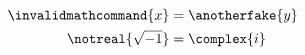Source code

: \documentclass{article}
\begin{document}
\begin{align}
\invalidmathcommand{x} &= \anotherfake{y} \\
\notreal{\sqrt{-1}} &= \complex{i}
\end{align}
\end{document}
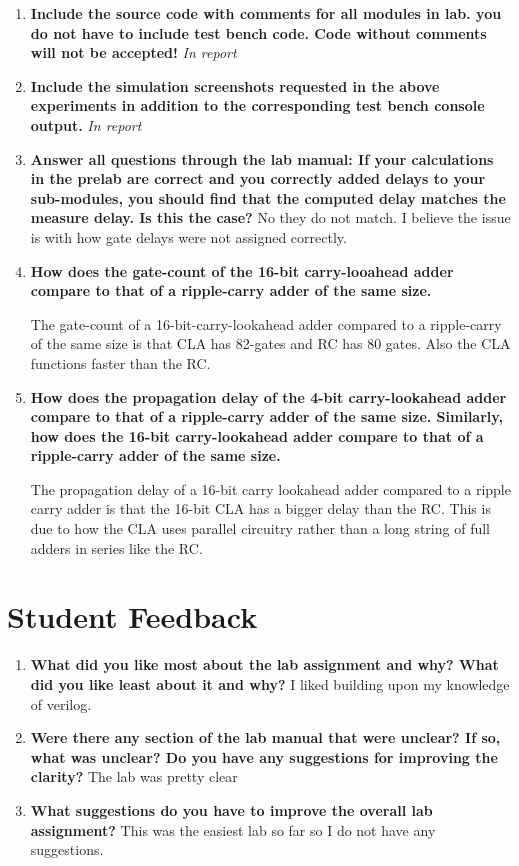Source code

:\documentclass[a4paper,12pt]{article}
\begin{document}
\begin{enumerate}
  \item \textbf{Include the source code with comments for all modules in lab. you do not have to include test bench code. Code without comments will not be accepted!}
    \textit{In report}
  \item \textbf{Include the simulation screenshots requested in the above experiments in addition to the corresponding test bench console output.}
      \textit{In report}
  \item \textbf{Answer all questions through the lab manual: If your calculations in the prelab are correct and you correctly added delays to your sub-modules,
you should find that the computed delay matches the measure delay. Is this the case?}
  No they do not match. I believe the issue is with how gate delays were not assigned correctly.
  
  \item \textbf{How does the gate-count of the 16-bit carry-looahead adder compare to that of a ripple-carry adder of the same size.}
  
  The gate-count of a 16-bit-carry-lookahead adder compared to a ripple-carry of the same size is that CLA has 82-gates and RC has 80 gates. Also the CLA functions faster than the RC.
  
  \item \textbf{How does the propagation delay of the 4-bit carry-lookahead adder compare to that of a ripple-carry adder of the same size. Similarly, how does the 16-bit carry-lookahead adder compare to that of a ripple-carry adder of the same size.}
  
  The propagation delay of a 16-bit carry lookahead adder compared to a ripple carry adder is that the 16-bit CLA has a bigger delay than the RC. This is due to how the CLA uses parallel circuitry rather than a long string of full adders in series like the RC.
  
\end{enumerate}

\section*{Student Feedback}

\begin{enumerate}
  \item \textbf{What did you like most about the lab assignment and why? What did you like least about it and why?}
  I liked building upon my knowledge of verilog.

  \item \textbf{Were there any section of the lab manual that were unclear? If so, what was unclear? Do you have any suggestions for improving the clarity?}
  The lab was pretty clear

  \item \textbf{What suggestions do you have to improve the overall lab assignment?}
  This was the easiest lab so far so I do not have any suggestions.

\end{enumerate}
\end{document}
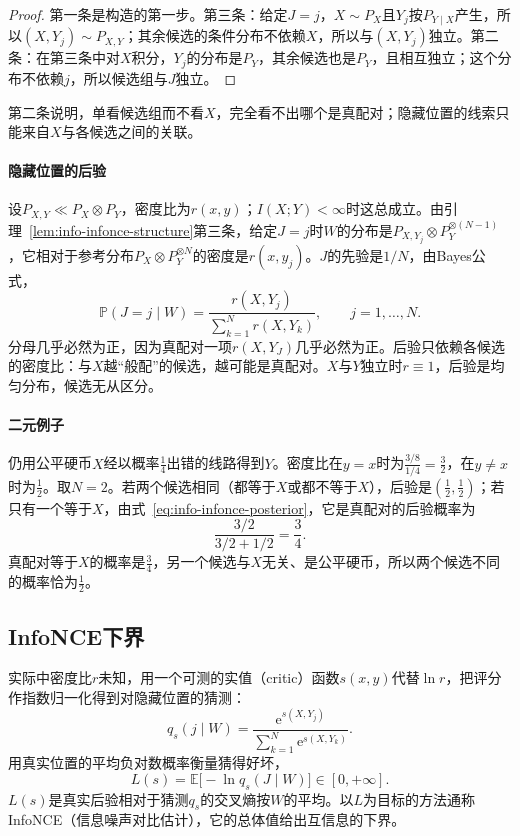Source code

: \begin{proof}
第一条是构造的第一步。第三条：给定$J=j$，$X\sim P_X$且$Y_j$按$P_{Y\mid X}$产生，所以$(X,Y_j)\sim P_{X,Y}$；其余候选的条件分布不依赖$X$，所以与$(X,Y_j)$独立。第二条：在第三条中对$X$积分，$Y_j$的分布是$P_Y$，其余候选也是$P_Y$，且相互独立；这个分布不依赖$j$，所以候选组与$J$独立。
\end{proof}

第二条说明，单看候选组而不看$X$，完全看不出哪个是真配对；隐藏位置的线索只能来自$X$与各候选之间的关联。

\paragraph{隐藏位置的后验}
设$P_{X,Y}\ll P_X\otimes P_Y$，密度比为$r(x,y)$；$I(X;Y)<\infty$时这总成立。由引理~\ref{lem:info-infonce-structure}第三条，给定$J=j$时$W$的分布是$P_{X,Y_j}\otimes P_Y^{\otimes(N-1)}$，它相对于参考分布$P_X\otimes P_Y^{\otimes N}$的密度是$r(x,y_j)$。$J$的先验是$1/N$，由Bayes公式，
\begin{equation}
  \mathbb{P}(J=j\mid W)=\frac{r(X,Y_j)}{\sum_{k=1}^{N}r(X,Y_k)},\qquad j=1,\dots,N.
  \label{eq:info-infonce-posterior}
\end{equation}
分母几乎必然为正，因为真配对一项$r(X,Y_J)$几乎必然为正。后验只依赖各候选的密度比：与$X$越“般配”的候选，越可能是真配对。$X$与$Y$独立时$r\equiv1$，后验是均匀分布，候选无从区分。

\paragraph{二元例子}
仍用公平硬币$X$经以概率$\tfrac14$出错的线路得到$Y$。密度比在$y=x$时为$\tfrac{3/8}{1/4}=\tfrac32$，在$y\neq x$时为$\tfrac12$。取$N=2$。若两个候选相同（都等于$X$或都不等于$X$），后验是$(\tfrac12,\tfrac12)$；若只有一个等于$X$，由式~\eqref{eq:info-infonce-posterior}，它是真配对的后验概率为
\[
  \frac{3/2}{3/2+1/2}=\frac34.
\]
真配对等于$X$的概率是$\tfrac34$，另一个候选与$X$无关、是公平硬币，所以两个候选不同的概率恰为$\tfrac12$。

\subsection{InfoNCE下界}
\label{sec:info-infonce-bound}

实际中密度比$r$未知，用一个可测的实值（critic）函数$s(x,y)$代替$\ln r$，把评分作指数归一化得到对隐藏位置的猜测：
\begin{equation}
  q_s(j\mid W)=\frac{\mathrm{e}^{s(X,Y_j)}}{\sum_{k=1}^{N}\mathrm{e}^{s(X,Y_k)}}.
  \label{eq:info-infonce-softmax}
\end{equation}
用真实位置的平均负对数概率衡量猜得好坏，
\begin{equation}
  L(s)=\mathbb{E}\bigl[-\ln q_s(J\mid W)\bigr]\in[0,+\infty].
  \label{eq:info-infonce-loss}
\end{equation}
$L(s)$是真实后验相对于猜测$q_s$的交叉熵按$W$的平均。以$L$为目标的方法通称InfoNCE（信息噪声对比估计），它的总体值给出互信息的下界。

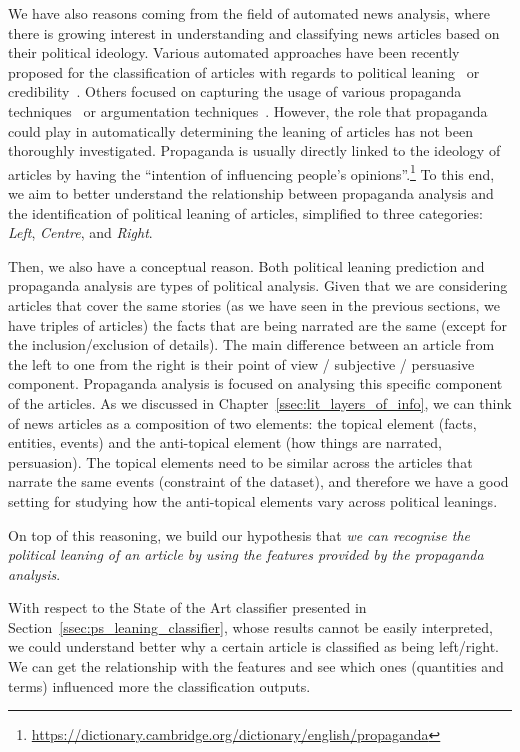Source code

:We have also reasons coming from the field of automated news analysis, where there is growing interest in understanding and classifying news articles based on their political ideology.
Various automated approaches have been recently proposed for the classification of articles with regards to political leaning~\cite{baly2020we} or credibility~\cite{horne2018assessing}. Others focused on capturing the usage of various propaganda techniques~\cite{da2019fine} or argumentation techniques~\cite{lippi2016argumentation}. However, the role that propaganda could play in automatically determining the leaning of articles has not been thoroughly investigated.
Propaganda is usually directly linked to the ideology of articles by having the ``intention of influencing people's opinions''.\footnote{\url{https://dictionary.cambridge.org/dictionary/english/propaganda}} To this end, we aim to better understand the relationship between propaganda analysis and the identification of political leaning of articles, simplified to three categories: \textit{Left}, \textit{Centre}, and \textit{Right}.

Then, we also have a conceptual reason. Both political leaning prediction and propaganda analysis are types of political analysis.
Given that we are considering articles that cover the same stories (as we have seen in the previous sections, we have triples of articles) the facts that are being narrated are the same (except for the inclusion/exclusion of details). The main difference between an article from the left to one from the right is their point of view / subjective / persuasive component. Propaganda analysis is focused on analysing this specific component of the articles.
As we discussed in Chapter~\ref{ssec:lit_layers_of_info}, we can think of news articles as a composition of two elements: the topical element (facts, entities, events) and the anti-topical element (how things are narrated, persuasion).
The topical elements need to be similar across the articles that narrate the same events (constraint of the dataset), and therefore we have a good setting for studying how the anti-topical elements vary across political leanings. 

On top of this reasoning, we build our hypothesis that \emph{we can recognise the political leaning of an article by using the features provided by the propaganda analysis}.

With respect to the State of the Art classifier presented in Section~\ref{ssec:ps_leaning_classifier}, whose results cannot be easily interpreted, we could understand better why a certain article is classified as being left/right. We can get the relationship with the features and see which ones (quantities and terms) influenced more the classification outputs.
=====
(Instructions for the task): Everything in the data must be printed verbatim except the pictures.

(Solved exercise):
Source code

: \documentclass{article}
\begin{document}
\begin{align}
\invalidmathcommand{x} &= \anotherfake{y} \\
\notreal{\sqrt{-1}} &= \complex{i}
\end{align}
\end{document}
Source code

:\documentclass[a4paper,12pt]{article}
\begin{document}
\begin{enumerate}
  \item \textbf{Include the source code with comments for all modules in lab. you do not have to include test bench code. Code without comments will not be accepted!}
    \textit{In report}
  \item \textbf{Include the simulation screenshots requested in the above experiments in addition to the corresponding test bench console output.}
      \textit{In report}
  \item \textbf{Answer all questions through the lab manual: If your calculations in the prelab are correct and you correctly added delays to your sub-modules,
you should find that the computed delay matches the measure delay. Is this the case?}
  No they do not match. I believe the issue is with how gate delays were not assigned correctly.
  
  \item \textbf{How does the gate-count of the 16-bit carry-looahead adder compare to that of a ripple-carry adder of the same size.}
  
  The gate-count of a 16-bit-carry-lookahead adder compared to a ripple-carry of the same size is that CLA has 82-gates and RC has 80 gates. Also the CLA functions faster than the RC.
  
  \item \textbf{How does the propagation delay of the 4-bit carry-lookahead adder compare to that of a ripple-carry adder of the same size. Similarly, how does the 16-bit carry-lookahead adder compare to that of a ripple-carry adder of the same size.}
  
  The propagation delay of a 16-bit carry lookahead adder compared to a ripple carry adder is that the 16-bit CLA has a bigger delay than the RC. This is due to how the CLA uses parallel circuitry rather than a long string of full adders in series like the RC.
  
\end{enumerate}

\section*{Student Feedback}

\begin{enumerate}
  \item \textbf{What did you like most about the lab assignment and why? What did you like least about it and why?}
  I liked building upon my knowledge of verilog.

  \item \textbf{Were there any section of the lab manual that were unclear? If so, what was unclear? Do you have any suggestions for improving the clarity?}
  The lab was pretty clear

  \item \textbf{What suggestions do you have to improve the overall lab assignment?}
  This was the easiest lab so far so I do not have any suggestions.

\end{enumerate}
\end{document}
Source code

: \begin{proof}
第一条是构造的第一步。第三条：给定$J=j$，$X\sim P_X$且$Y_j$按$P_{Y\mid X}$产生，所以$(X,Y_j)\sim P_{X,Y}$；其余候选的条件分布不依赖$X$，所以与$(X,Y_j)$独立。第二条：在第三条中对$X$积分，$Y_j$的分布是$P_Y$，其余候选也是$P_Y$，且相互独立；这个分布不依赖$j$，所以候选组与$J$独立。
\end{proof}

第二条说明，单看候选组而不看$X$，完全看不出哪个是真配对；隐藏位置的线索只能来自$X$与各候选之间的关联。

\paragraph{隐藏位置的后验}
设$P_{X,Y}\ll P_X\otimes P_Y$，密度比为$r(x,y)$；$I(X;Y)<\infty$时这总成立。由引理~\ref{lem:info-infonce-structure}第三条，给定$J=j$时$W$的分布是$P_{X,Y_j}\otimes P_Y^{\otimes(N-1)}$，它相对于参考分布$P_X\otimes P_Y^{\otimes N}$的密度是$r(x,y_j)$。$J$的先验是$1/N$，由Bayes公式，
\begin{equation}
  \mathbb{P}(J=j\mid W)=\frac{r(X,Y_j)}{\sum_{k=1}^{N}r(X,Y_k)},\qquad j=1,\dots,N.
  \label{eq:info-infonce-posterior}
\end{equation}
分母几乎必然为正，因为真配对一项$r(X,Y_J)$几乎必然为正。后验只依赖各候选的密度比：与$X$越“般配”的候选，越可能是真配对。$X$与$Y$独立时$r\equiv1$，后验是均匀分布，候选无从区分。

\paragraph{二元例子}
仍用公平硬币$X$经以概率$\tfrac14$出错的线路得到$Y$。密度比在$y=x$时为$\tfrac{3/8}{1/4}=\tfrac32$，在$y\neq x$时为$\tfrac12$。取$N=2$。若两个候选相同（都等于$X$或都不等于$X$），后验是$(\tfrac12,\tfrac12)$；若只有一个等于$X$，由式~\eqref{eq:info-infonce-posterior}，它是真配对的后验概率为
\[
  \frac{3/2}{3/2+1/2}=\frac34.
\]
真配对等于$X$的概率是$\tfrac34$，另一个候选与$X$无关、是公平硬币，所以两个候选不同的概率恰为$\tfrac12$。

\subsection{InfoNCE下界}
\label{sec:info-infonce-bound}

实际中密度比$r$未知，用一个可测的实值（critic）函数$s(x,y)$代替$\ln r$，把评分作指数归一化得到对隐藏位置的猜测：
\begin{equation}
  q_s(j\mid W)=\frac{\mathrm{e}^{s(X,Y_j)}}{\sum_{k=1}^{N}\mathrm{e}^{s(X,Y_k)}}.
  \label{eq:info-infonce-softmax}
\end{equation}
用真实位置的平均负对数概率衡量猜得好坏，
\begin{equation}
  L(s)=\mathbb{E}\bigl[-\ln q_s(J\mid W)\bigr]\in[0,+\infty].
  \label{eq:info-infonce-loss}
\end{equation}
$L(s)$是真实后验相对于猜测$q_s$的交叉熵按$W$的平均。以$L$为目标的方法通称InfoNCE（信息噪声对比估计），它的总体值给出互信息的下界。

Source code

:We have also reasons coming from the field of automated news analysis, where there is growing interest in understanding and classifying news articles based on their political ideology.
Various automated approaches have been recently proposed for the classification of articles with regards to political leaning~\cite{baly2020we} or credibility~\cite{horne2018assessing}. Others focused on capturing the usage of various propaganda techniques~\cite{da2019fine} or argumentation techniques~\cite{lippi2016argumentation}. However, the role that propaganda could play in automatically determining the leaning of articles has not been thoroughly investigated.
Propaganda is usually directly linked to the ideology of articles by having the ``intention of influencing people's opinions''.\footnote{\url{https://dictionary.cambridge.org/dictionary/english/propaganda}} To this end, we aim to better understand the relationship between propaganda analysis and the identification of political leaning of articles, simplified to three categories: \textit{Left}, \textit{Centre}, and \textit{Right}.

Then, we also have a conceptual reason. Both political leaning prediction and propaganda analysis are types of political analysis.
Given that we are considering articles that cover the same stories (as we have seen in the previous sections, we have triples of articles) the facts that are being narrated are the same (except for the inclusion/exclusion of details). The main difference between an article from the left to one from the right is their point of view / subjective / persuasive component. Propaganda analysis is focused on analysing this specific component of the articles.
As we discussed in Chapter~\ref{ssec:lit_layers_of_info}, we can think of news articles as a composition of two elements: the topical element (facts, entities, events) and the anti-topical element (how things are narrated, persuasion).
The topical elements need to be similar across the articles that narrate the same events (constraint of the dataset), and therefore we have a good setting for studying how the anti-topical elements vary across political leanings. 

On top of this reasoning, we build our hypothesis that \emph{we can recognise the political leaning of an article by using the features provided by the propaganda analysis}.

With respect to the State of the Art classifier presented in Section~\ref{ssec:ps_leaning_classifier}, whose results cannot be easily interpreted, we could understand better why a certain article is classified as being left/right. We can get the relationship with the features and see which ones (quantities and terms) influenced more the classification outputs.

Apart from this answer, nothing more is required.